As attitudes to cannabis use become more relaxed and tolerance increases in society in general, Dr Sadlier says many young people's lives are being wrecked by habitual use of the drug - and that this side of the story is not being heard.
In his work as a general adult psychiatrist in north Dublin over the last five years, he says he could comfortably say that a third of all his patients had been referred because of cannabis.
"There are people out there who have developed long-term psychotic illnesses from smoking cannabis. If they'd never smoked it, they would never have developed it. We know that acute usage causes neurological conditions. The question is does it have a long-term effect?
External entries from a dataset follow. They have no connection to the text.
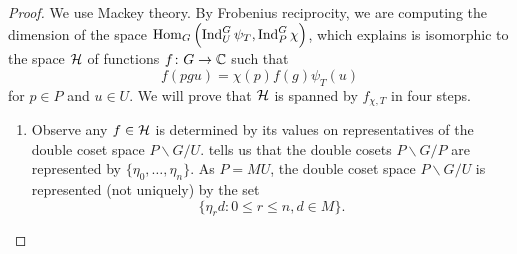 \begin{proof}
	We use Mackey theory. By Frobenius reciprocity, we are computing the dimension of the space $\Hom_G\left(\Ind_U^G\psi_T,\Ind_P^G\chi\right)$, which \cite[Theorem~32.1]{bump-lie-group} explains is isomorphic to the space $\mc H$ of functions $f\colon G\to\CC$ such that
    \[f(pgu)=\chi(p)f(g)\psi_T(u)\]
    for $p\in P$ and $u\in U$. We will prove that $\mc H$ is spanned by $f_{\chi, T}$ in four steps.
	\begin{enumerate}
		\item Observe any $f \in \mc H$ is determined by its values on representatives of the double coset space $P\backslash G/U$.  tells us that the double cosets $P\backslash G/P$ are represented by $\{\eta_0,\ldots,\eta_n\}$. As $P=MU$, the double coset space $P\backslash G/U$ is represented (not uniquely) by the set
        \[\{\eta_rd:0\le r\le n,d\in M\}.\]

\end{enumerate}
\end{proof}
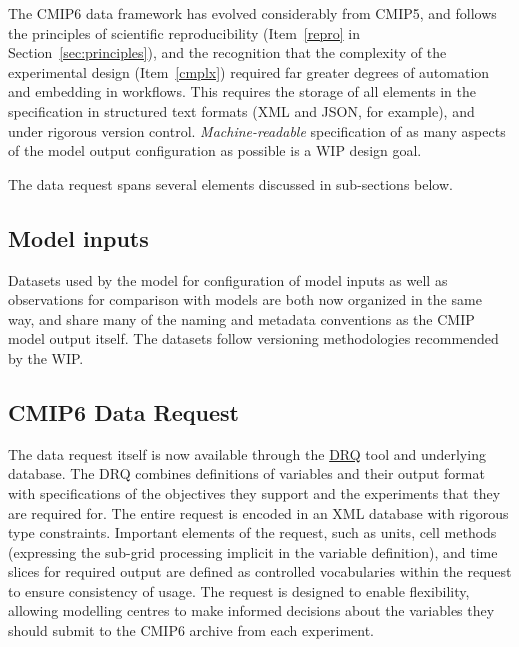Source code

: \documentclass[gmd,manuscript]{copernicus}
\newcommand{\pipref}[1] {\citep{ref:#1}}
\newcommand{\secref}[1] {\mbox{Section  \ref{sec:#1}}}
\begin{document}
The CMIP6 data framework has evolved considerably from CMIP5, and
follows the principles of scientific reproducibility (Item~\ref{repro}
in \secref{principles}), and the recognition that the complexity of
the experimental design (Item~\ref{cmplx}) required far greater
degrees of automation and embedding in workflows. This requires the
storage of all elements in the specification in structured text
formats (XML and JSON, for example), and under rigorous version
control. \emph{Machine-readable} specification of as many aspects of
the model output configuration as possible is a WIP design goal.

The data request spans several elements discussed in sub-sections
below.

\subsection{Model inputs}
\label{sec:data-inputs}

Datasets used by the model for configuration of model inputs
\citep[\texttt{input4MIPs}, see][]{ref:duracketal2017} as well as
observations for comparison with models \citep[\texttt{obs4MIPs},
see][]{ref:teixeiraetal2014} are both now organized in the same way, 
and share many of the naming and metadata conventions as the
CMIP model output itself. The datasets follow versioning
methodologies recommended by the WIP.

\subsection{CMIP6 Data Request}
\label{sec:data-request}

The data request itself \pipref{juckesetal2015} is now available
through the \href{https://goo.gl/iNBQ9m}{DRQ} tool and underlying
database. The DRQ combines definitions of variables and their output
format with specifications of the objectives they support and the
experiments that they are required for. The entire request is encoded
in an XML database with rigorous type constraints. Important elements
of the request, such as units, cell methods (expressing the sub-grid
processing implicit in the variable definition), and time slices for
required output are defined as controlled vocabularies within the
request to ensure consistency of usage. The request is designed to
enable flexibility, allowing modelling centres to make informed
decisions about the variables they should submit to the CMIP6 archive
from each experiment.
\end{document}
"We know that the younger you start smoking it, the more likely it is to have a lasting, damaging effect. What gets my blood boiling is that it's also carcinogenic. We have spent 40 years getting cigarette smoking down, but smoking cannabis has the same negative effects as cigarette smoking," says Dr Sadlier.
"I think there has to be a public health campaign because the information out there for young people is very confused. We have people speaking up for the medicinal effects. Street cannabis is a very different thing and it's very dangerous," he says.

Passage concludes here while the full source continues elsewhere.